◆ TASK
Filter the records below for the word "cargo". Keep each line that has it.

----------------

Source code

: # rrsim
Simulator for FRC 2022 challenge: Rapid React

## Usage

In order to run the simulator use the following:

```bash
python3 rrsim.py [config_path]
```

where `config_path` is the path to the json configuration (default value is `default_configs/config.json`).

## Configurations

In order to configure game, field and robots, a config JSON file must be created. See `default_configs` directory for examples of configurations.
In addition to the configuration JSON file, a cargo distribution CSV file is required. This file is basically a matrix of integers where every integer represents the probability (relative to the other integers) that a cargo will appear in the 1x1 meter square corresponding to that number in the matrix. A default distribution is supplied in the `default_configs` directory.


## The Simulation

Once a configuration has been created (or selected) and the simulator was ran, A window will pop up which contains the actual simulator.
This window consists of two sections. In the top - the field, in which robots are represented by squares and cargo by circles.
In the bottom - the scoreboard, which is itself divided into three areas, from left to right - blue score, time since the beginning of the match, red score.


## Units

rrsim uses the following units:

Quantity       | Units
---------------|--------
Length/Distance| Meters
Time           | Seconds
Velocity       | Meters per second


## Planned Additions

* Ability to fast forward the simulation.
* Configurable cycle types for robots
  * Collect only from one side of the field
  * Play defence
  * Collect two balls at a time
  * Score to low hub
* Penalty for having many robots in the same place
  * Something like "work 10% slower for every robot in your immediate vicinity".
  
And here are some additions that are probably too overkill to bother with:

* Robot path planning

----------------

◆ RESULT FOR THIS TASK
In addition to the configuration JSON file, a cargo distribution CSV file is required. This file is basically a matrix of integers where every integer represents the probability (relative to the other integers) that a cargo will appear in the 1x1 meter square corresponding to that number in the matrix. A default distribution is supplied in the `default_configs` directory.
This window consists of two sections. In the top - the field, in which robots are represented by squares and cargo by circles.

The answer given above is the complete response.